[[ Data extracts, beginning ]]

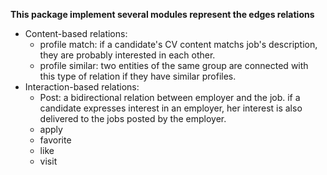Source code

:**This package implement several modules represent the edges relations**

- Content-based relations:
	- profile match: if a candidate's CV content matchs job's description, they are probably interested in each other.
	- profile similar: two entities of the same group are connected with this type of relation if they have similar profiles.
- Interaction-based relations:
	- Post: a bidirectional relation between employer and the job. if a candidate expresses interest in an employer, her interest is also delivered to the jobs posted by the employer.
	- apply
	- favorite
	- like
	- visit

[[ Data extracts, end ]]

**The task**
Working down from the line that contains "- profile match: if", retype each line exactly through the last line of the data, and give nothing else.

**Your solution**
	- profile match: if a candidate's CV content matchs job's description, they are probably interested in each other.
	- profile similar: two entities of the same group are connected with this type of relation if they have similar profiles.
- Interaction-based relations:
	- Post: a bidirectional relation between employer and the job. if a candidate expresses interest in an employer, her interest is also delivered to the jobs posted by the employer.
	- apply
	- favorite
	- like
	- visit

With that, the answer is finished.